What this task involves:
Go through the data below and gather each line containing "from".

Record excerpts:
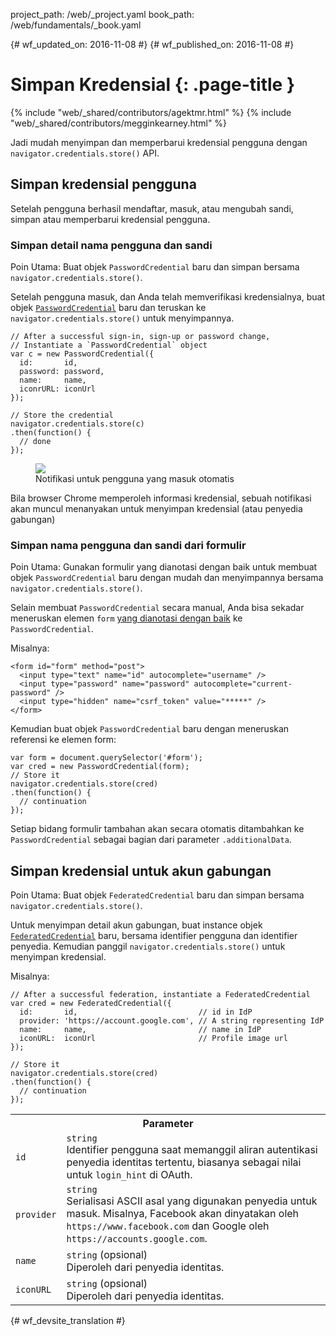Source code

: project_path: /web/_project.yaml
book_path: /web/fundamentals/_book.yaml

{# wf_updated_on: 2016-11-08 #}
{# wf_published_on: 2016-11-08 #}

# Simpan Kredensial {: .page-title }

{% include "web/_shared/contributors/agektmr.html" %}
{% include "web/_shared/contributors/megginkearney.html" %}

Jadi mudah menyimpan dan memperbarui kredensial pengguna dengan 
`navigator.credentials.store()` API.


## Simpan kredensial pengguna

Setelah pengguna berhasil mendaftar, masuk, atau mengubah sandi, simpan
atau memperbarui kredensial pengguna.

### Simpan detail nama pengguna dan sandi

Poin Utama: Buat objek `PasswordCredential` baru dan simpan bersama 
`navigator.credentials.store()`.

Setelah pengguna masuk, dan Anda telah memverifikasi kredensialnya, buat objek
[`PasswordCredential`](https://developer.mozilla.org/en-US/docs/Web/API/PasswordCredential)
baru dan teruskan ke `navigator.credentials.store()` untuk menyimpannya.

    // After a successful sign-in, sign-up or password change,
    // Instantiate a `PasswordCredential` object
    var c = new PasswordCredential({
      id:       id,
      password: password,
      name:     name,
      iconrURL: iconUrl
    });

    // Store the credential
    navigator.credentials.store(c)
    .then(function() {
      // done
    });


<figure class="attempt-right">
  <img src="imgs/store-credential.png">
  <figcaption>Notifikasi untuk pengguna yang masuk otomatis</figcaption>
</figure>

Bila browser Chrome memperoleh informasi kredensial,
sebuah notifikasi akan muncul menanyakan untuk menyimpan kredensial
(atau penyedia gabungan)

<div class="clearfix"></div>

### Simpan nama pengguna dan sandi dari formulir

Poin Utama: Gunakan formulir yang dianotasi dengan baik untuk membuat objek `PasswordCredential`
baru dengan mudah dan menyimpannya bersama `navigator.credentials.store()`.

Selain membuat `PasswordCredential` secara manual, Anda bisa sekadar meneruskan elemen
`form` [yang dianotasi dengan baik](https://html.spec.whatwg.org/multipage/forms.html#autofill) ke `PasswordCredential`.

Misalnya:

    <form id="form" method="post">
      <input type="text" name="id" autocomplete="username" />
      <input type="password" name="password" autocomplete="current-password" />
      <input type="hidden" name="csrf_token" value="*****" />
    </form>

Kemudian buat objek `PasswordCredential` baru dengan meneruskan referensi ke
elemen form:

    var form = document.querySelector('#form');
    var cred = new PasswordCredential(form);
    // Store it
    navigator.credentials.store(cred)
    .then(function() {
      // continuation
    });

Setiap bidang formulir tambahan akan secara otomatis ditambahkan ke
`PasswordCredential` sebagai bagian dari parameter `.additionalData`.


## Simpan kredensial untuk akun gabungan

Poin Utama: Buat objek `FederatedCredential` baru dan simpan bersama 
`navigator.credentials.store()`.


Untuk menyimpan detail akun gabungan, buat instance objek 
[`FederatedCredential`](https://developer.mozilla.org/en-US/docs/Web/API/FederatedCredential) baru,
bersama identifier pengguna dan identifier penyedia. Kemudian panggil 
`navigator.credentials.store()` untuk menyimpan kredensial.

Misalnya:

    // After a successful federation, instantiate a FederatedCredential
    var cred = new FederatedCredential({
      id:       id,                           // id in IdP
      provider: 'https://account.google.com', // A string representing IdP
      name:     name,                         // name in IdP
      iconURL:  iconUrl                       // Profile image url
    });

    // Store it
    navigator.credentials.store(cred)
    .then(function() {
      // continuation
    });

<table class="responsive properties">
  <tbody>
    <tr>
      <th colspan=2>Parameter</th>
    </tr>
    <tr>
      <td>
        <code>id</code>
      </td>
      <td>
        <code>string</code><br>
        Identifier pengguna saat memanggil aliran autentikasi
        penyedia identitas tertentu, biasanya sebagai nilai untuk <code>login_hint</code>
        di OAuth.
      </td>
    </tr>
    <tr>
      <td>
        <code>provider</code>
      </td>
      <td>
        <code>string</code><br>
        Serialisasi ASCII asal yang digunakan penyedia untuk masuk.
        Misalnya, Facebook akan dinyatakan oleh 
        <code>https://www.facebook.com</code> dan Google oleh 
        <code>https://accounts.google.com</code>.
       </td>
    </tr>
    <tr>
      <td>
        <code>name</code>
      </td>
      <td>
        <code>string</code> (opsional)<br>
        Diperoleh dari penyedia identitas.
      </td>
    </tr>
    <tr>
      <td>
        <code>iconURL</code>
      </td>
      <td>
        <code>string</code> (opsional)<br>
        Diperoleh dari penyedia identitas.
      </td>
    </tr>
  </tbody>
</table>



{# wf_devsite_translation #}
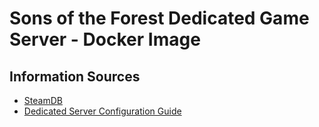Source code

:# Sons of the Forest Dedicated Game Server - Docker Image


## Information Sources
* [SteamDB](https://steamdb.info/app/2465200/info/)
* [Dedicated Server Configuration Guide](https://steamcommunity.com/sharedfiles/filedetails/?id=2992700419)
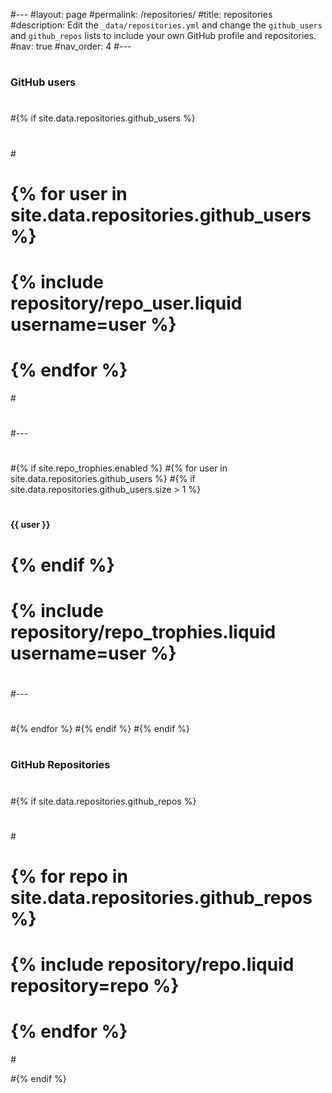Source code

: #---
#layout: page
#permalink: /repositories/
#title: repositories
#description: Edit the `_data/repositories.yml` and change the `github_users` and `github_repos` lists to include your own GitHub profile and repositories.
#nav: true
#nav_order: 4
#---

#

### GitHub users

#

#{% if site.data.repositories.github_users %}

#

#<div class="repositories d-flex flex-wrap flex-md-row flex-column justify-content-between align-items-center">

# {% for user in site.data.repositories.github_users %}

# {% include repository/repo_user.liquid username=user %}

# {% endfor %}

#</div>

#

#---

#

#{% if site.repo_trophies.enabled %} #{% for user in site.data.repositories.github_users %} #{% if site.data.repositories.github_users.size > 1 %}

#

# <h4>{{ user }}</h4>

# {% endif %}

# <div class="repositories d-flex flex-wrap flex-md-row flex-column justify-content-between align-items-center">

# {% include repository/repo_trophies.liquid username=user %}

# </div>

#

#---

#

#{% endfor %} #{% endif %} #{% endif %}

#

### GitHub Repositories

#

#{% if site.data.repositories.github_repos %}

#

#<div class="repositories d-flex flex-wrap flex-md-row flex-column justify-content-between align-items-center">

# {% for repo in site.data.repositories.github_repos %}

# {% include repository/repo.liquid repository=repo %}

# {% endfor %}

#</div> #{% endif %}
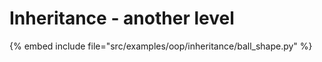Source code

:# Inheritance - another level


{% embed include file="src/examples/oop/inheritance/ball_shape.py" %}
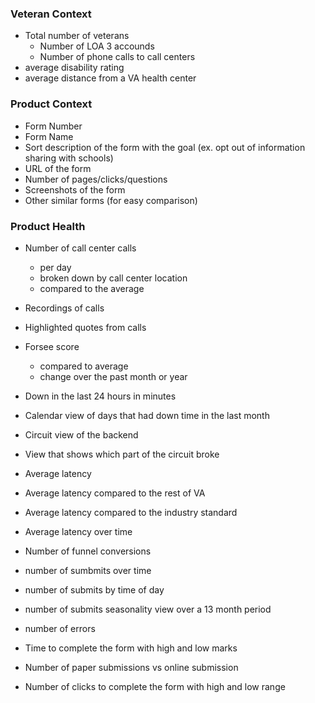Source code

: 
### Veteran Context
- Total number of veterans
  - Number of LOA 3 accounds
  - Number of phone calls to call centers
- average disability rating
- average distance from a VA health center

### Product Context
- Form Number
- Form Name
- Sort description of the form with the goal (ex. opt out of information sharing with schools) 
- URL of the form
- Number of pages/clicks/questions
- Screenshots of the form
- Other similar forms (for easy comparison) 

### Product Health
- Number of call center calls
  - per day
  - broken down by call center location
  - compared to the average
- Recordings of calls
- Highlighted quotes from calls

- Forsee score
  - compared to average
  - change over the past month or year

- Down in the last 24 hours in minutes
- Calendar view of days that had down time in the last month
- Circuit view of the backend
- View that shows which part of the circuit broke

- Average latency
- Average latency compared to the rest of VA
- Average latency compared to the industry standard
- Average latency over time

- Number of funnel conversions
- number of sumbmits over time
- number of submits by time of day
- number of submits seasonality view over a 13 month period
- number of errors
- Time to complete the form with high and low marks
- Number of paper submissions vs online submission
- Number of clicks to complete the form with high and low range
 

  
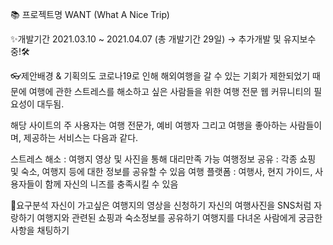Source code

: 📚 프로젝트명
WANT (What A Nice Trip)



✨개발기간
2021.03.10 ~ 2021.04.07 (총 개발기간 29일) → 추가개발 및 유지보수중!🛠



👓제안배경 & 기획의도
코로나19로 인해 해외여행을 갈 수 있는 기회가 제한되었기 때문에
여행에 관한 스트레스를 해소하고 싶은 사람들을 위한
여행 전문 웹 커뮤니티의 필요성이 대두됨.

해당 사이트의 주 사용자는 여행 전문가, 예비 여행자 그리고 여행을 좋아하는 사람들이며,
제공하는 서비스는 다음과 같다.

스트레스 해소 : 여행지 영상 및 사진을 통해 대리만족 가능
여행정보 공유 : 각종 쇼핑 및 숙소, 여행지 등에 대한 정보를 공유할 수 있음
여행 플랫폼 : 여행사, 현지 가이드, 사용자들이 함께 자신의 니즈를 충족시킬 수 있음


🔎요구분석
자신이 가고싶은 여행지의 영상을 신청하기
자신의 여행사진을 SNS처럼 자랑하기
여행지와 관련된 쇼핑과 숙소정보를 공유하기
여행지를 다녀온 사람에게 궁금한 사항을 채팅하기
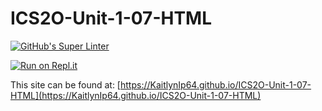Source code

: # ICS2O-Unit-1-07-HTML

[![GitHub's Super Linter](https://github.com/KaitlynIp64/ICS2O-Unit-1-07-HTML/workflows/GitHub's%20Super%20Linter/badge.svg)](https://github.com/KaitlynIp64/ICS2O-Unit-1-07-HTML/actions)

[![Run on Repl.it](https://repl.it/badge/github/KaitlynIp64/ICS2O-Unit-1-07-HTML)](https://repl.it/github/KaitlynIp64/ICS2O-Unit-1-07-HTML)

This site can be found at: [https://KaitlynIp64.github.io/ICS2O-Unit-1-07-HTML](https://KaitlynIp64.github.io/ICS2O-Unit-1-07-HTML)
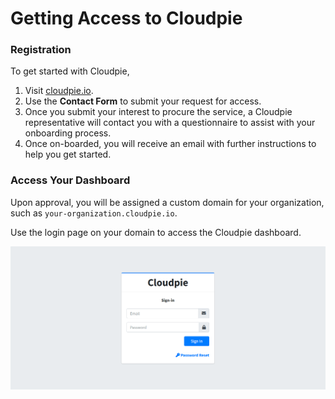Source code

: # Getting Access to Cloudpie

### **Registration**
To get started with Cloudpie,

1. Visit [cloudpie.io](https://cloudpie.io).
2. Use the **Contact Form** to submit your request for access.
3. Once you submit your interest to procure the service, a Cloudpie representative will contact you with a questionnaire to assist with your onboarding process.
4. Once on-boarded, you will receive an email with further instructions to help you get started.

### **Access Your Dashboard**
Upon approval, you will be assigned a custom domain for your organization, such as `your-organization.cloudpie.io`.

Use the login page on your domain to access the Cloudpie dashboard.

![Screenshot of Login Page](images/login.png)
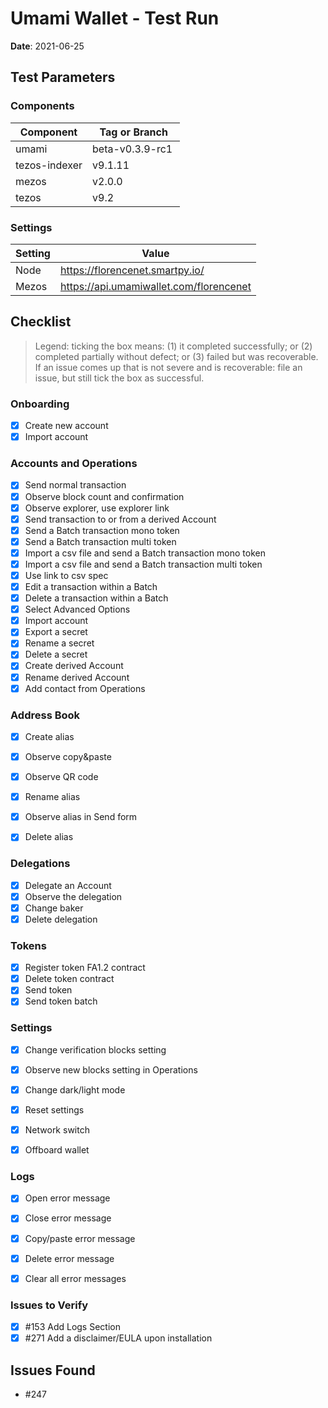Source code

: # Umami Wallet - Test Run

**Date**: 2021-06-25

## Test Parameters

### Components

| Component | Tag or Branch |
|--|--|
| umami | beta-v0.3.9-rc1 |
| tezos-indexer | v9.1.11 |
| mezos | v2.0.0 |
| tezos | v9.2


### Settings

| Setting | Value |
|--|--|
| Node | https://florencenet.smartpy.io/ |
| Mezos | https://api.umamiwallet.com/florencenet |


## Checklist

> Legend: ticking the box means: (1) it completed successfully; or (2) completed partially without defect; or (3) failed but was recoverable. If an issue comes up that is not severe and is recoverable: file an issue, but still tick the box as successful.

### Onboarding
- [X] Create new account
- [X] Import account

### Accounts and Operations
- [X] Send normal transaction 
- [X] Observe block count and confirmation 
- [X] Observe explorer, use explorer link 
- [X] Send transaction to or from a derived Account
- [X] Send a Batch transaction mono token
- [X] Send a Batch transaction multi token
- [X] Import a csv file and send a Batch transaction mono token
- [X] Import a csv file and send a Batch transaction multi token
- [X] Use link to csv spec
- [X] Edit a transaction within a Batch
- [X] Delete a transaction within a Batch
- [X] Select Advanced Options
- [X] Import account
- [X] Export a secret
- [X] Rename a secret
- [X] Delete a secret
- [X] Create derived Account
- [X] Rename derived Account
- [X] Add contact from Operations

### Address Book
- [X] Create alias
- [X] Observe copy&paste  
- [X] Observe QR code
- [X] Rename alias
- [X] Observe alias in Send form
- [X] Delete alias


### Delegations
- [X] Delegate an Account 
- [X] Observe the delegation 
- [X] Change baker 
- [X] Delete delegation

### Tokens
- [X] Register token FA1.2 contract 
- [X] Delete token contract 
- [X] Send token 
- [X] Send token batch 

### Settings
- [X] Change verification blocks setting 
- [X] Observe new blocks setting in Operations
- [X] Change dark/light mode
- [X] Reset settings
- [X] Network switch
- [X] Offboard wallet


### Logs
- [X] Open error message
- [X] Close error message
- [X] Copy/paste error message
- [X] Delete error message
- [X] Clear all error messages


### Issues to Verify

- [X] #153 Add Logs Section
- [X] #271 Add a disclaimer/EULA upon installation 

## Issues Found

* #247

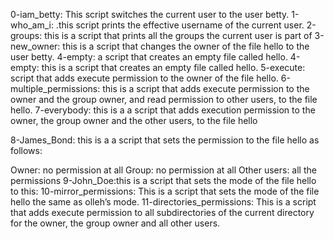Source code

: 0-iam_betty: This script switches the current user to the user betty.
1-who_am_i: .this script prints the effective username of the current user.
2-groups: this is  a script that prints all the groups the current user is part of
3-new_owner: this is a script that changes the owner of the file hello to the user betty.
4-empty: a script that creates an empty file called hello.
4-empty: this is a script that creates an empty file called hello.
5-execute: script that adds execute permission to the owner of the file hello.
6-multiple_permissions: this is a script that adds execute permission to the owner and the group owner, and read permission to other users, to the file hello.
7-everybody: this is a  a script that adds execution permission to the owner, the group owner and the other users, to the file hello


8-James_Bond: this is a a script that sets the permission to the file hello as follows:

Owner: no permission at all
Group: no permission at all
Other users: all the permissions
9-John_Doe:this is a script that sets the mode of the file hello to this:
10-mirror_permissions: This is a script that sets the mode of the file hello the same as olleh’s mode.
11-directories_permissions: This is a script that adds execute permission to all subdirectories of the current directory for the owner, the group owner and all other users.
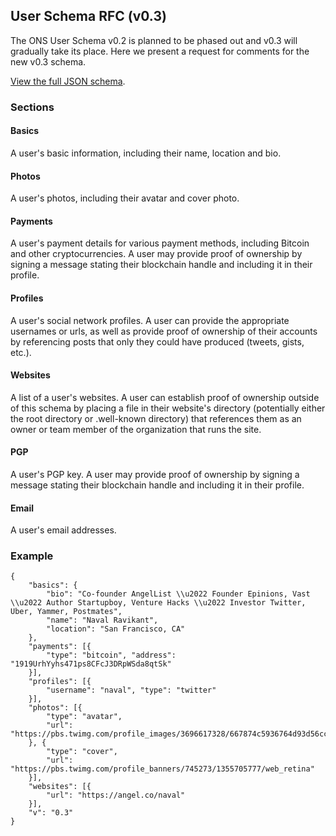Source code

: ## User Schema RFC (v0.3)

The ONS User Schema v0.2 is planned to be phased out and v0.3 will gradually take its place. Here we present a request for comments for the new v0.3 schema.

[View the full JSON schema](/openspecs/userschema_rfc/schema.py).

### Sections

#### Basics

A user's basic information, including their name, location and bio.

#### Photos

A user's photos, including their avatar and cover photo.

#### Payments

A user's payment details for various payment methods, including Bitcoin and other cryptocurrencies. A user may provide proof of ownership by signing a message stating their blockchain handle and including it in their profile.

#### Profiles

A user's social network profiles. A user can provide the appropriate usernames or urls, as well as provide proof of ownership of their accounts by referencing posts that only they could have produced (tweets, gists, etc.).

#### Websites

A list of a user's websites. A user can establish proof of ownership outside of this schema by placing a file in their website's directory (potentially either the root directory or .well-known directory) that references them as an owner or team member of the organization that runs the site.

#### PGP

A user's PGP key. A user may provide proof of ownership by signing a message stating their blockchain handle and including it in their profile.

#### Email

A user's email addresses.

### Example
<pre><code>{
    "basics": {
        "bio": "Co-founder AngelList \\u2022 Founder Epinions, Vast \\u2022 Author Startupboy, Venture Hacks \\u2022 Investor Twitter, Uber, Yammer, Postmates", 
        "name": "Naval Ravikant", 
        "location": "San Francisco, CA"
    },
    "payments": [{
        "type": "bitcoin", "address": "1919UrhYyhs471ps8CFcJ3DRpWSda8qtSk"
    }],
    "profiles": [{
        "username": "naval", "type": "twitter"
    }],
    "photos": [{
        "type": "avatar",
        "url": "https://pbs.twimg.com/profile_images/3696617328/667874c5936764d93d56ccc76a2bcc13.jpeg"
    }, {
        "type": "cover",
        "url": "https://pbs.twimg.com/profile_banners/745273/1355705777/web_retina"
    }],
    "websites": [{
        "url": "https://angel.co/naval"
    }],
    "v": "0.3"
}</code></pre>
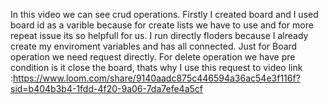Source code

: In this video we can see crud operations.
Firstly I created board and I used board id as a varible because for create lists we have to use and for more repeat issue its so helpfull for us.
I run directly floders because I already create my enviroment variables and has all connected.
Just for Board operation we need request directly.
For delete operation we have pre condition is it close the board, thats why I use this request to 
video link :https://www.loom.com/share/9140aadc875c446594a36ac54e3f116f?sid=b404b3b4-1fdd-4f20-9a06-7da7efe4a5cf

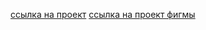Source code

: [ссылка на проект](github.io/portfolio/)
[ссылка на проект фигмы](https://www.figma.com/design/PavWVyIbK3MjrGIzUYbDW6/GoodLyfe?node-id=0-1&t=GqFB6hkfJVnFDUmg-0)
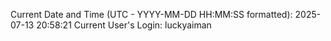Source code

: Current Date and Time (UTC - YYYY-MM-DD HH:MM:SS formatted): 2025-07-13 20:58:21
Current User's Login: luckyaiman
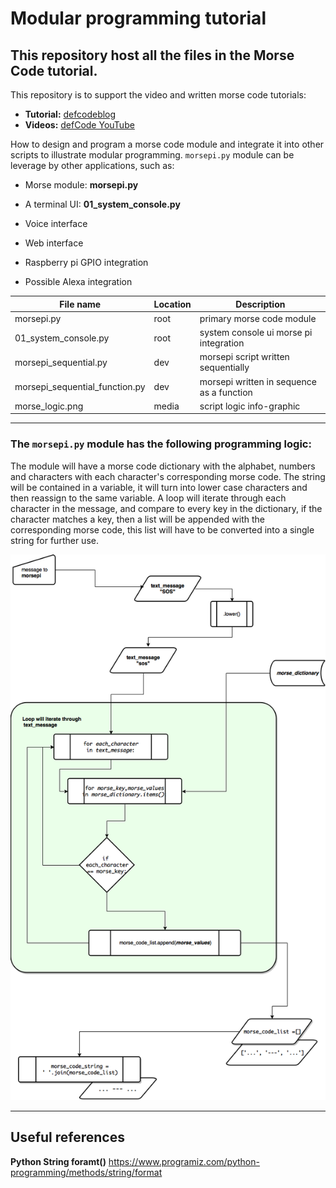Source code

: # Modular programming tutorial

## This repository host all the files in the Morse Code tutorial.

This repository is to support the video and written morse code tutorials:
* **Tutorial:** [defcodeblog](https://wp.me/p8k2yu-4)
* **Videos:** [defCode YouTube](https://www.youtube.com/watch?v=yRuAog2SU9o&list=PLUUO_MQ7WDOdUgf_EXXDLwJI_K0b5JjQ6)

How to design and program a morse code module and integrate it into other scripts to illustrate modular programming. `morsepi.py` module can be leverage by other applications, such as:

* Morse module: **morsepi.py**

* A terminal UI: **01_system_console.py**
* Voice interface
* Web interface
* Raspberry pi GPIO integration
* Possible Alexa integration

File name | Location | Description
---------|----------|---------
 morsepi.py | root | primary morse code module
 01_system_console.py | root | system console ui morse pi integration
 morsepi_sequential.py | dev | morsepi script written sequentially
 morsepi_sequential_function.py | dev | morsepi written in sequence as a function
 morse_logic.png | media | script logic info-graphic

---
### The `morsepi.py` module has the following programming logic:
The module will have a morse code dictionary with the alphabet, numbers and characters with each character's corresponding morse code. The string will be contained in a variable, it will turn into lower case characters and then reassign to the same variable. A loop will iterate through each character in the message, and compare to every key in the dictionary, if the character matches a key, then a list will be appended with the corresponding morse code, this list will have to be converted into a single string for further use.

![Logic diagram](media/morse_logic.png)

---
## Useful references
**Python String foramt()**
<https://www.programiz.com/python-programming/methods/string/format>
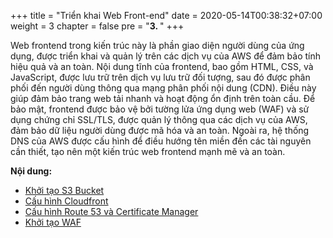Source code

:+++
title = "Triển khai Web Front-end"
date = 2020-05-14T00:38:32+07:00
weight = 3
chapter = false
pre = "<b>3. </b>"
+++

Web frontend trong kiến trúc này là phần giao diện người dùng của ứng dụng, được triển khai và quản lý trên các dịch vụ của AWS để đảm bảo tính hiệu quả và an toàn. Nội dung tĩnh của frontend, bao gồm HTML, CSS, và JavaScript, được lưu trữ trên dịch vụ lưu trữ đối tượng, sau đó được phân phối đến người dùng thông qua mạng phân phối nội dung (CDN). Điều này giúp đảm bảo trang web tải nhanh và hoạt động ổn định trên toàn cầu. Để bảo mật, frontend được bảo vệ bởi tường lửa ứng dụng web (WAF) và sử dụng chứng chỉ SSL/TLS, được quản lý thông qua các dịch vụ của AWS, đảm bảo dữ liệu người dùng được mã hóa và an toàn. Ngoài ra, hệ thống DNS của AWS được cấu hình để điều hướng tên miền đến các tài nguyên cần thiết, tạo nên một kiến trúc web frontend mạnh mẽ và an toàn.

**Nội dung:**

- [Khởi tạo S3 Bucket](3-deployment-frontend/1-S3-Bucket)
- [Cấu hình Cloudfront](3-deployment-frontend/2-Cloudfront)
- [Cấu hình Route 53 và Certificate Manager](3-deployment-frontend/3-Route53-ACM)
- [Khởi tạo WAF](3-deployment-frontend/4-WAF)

Answer space:
- average distance from a VA health center
- Highlighted quotes from calls
- [X] Send transaction to or from a derived Account
- [X] Add contact from Operations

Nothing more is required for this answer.